• Your objective
Using the entries below, show all lines with the string "OperatorTok".

• Material for the task
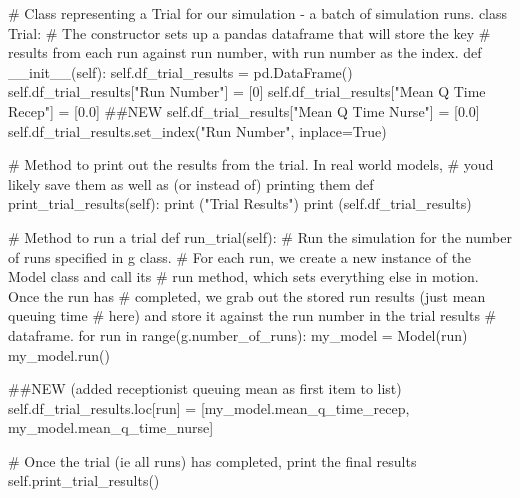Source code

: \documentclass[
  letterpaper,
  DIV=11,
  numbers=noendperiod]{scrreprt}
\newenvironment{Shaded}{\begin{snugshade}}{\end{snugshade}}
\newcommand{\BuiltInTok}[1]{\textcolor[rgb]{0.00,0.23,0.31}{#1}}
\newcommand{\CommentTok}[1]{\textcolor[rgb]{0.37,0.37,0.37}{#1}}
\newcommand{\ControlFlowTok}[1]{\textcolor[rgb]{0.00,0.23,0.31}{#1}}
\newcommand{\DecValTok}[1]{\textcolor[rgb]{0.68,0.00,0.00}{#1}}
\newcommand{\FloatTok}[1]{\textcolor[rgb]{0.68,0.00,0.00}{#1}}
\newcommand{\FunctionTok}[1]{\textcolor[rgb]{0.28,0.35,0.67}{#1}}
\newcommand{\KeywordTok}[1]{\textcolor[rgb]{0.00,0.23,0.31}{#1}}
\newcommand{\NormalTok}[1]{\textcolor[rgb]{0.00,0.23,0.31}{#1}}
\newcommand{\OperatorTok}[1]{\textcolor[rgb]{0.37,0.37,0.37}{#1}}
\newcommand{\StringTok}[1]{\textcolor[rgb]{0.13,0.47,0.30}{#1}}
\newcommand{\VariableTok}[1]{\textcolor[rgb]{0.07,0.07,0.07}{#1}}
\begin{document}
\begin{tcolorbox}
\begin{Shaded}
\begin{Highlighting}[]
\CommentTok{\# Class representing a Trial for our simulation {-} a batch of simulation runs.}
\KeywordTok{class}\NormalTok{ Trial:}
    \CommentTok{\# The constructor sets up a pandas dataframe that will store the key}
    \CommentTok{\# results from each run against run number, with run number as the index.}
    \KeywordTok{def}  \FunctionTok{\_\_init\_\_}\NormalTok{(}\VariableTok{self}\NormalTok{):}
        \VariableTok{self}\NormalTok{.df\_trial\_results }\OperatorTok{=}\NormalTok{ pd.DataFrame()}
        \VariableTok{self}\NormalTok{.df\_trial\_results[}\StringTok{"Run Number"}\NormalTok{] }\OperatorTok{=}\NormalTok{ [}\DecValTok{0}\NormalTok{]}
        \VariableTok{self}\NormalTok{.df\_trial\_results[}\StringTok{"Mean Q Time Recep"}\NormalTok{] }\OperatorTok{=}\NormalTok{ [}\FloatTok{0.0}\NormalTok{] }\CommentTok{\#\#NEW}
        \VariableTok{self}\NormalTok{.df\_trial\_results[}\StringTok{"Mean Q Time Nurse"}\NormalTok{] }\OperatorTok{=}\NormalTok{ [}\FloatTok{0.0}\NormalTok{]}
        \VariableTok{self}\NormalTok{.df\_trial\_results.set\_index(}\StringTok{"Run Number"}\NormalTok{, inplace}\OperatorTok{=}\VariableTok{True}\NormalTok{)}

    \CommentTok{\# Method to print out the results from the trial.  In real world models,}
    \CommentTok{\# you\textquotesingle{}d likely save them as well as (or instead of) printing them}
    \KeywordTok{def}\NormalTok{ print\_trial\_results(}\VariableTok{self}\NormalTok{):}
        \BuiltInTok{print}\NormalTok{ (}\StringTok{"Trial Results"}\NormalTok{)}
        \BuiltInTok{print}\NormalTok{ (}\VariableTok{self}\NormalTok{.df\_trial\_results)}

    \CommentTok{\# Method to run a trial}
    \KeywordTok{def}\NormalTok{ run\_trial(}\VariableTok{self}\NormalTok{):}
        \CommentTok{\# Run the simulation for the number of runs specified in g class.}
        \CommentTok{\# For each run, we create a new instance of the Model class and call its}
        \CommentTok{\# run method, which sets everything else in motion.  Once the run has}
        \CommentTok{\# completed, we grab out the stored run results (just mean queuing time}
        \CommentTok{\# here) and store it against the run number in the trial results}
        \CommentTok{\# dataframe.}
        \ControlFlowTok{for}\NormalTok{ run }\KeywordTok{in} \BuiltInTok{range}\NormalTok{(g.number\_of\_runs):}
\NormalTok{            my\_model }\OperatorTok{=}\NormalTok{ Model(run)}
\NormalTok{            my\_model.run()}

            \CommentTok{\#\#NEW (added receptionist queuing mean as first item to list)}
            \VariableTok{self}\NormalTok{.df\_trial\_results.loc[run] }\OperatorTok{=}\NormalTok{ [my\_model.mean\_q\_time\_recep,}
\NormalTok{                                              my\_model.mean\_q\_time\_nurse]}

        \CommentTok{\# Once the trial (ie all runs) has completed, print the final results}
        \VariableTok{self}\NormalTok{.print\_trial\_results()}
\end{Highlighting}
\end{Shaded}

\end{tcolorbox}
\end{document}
---
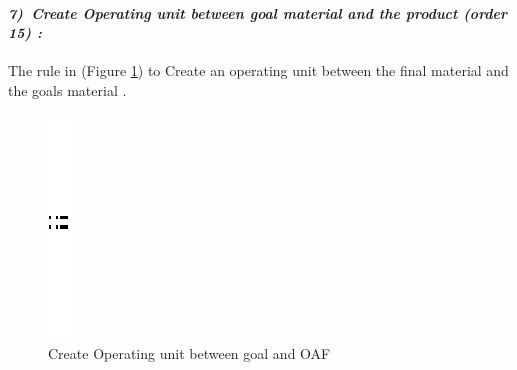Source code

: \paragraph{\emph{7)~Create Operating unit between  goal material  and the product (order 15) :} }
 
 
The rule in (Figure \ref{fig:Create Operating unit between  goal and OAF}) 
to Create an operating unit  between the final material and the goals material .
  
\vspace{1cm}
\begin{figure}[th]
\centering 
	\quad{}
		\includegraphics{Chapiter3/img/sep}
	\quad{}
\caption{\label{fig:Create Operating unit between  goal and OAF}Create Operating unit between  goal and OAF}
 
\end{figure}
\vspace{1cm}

• Expected answer
\newcommand{\OperatorTok}[1]{\textcolor[rgb]{0.37,0.37,0.37}{#1}}
        \VariableTok{self}\NormalTok{.df\_trial\_results }\OperatorTok{=}\NormalTok{ pd.DataFrame()}
        \VariableTok{self}\NormalTok{.df\_trial\_results[}\StringTok{"Run Number"}\NormalTok{] }\OperatorTok{=}\NormalTok{ [}\DecValTok{0}\NormalTok{]}
        \VariableTok{self}\NormalTok{.df\_trial\_results[}\StringTok{"Mean Q Time Recep"}\NormalTok{] }\OperatorTok{=}\NormalTok{ [}\FloatTok{0.0}\NormalTok{] }\CommentTok{\#\#NEW}
        \VariableTok{self}\NormalTok{.df\_trial\_results[}\StringTok{"Mean Q Time Nurse"}\NormalTok{] }\OperatorTok{=}\NormalTok{ [}\FloatTok{0.0}\NormalTok{]}
        \VariableTok{self}\NormalTok{.df\_trial\_results.set\_index(}\StringTok{"Run Number"}\NormalTok{, inplace}\OperatorTok{=}\VariableTok{True}\NormalTok{)}
\NormalTok{            my\_model }\OperatorTok{=}\NormalTok{ Model(run)}
            \VariableTok{self}\NormalTok{.df\_trial\_results.loc[run] }\OperatorTok{=}\NormalTok{ [my\_model.mean\_q\_time\_recep,}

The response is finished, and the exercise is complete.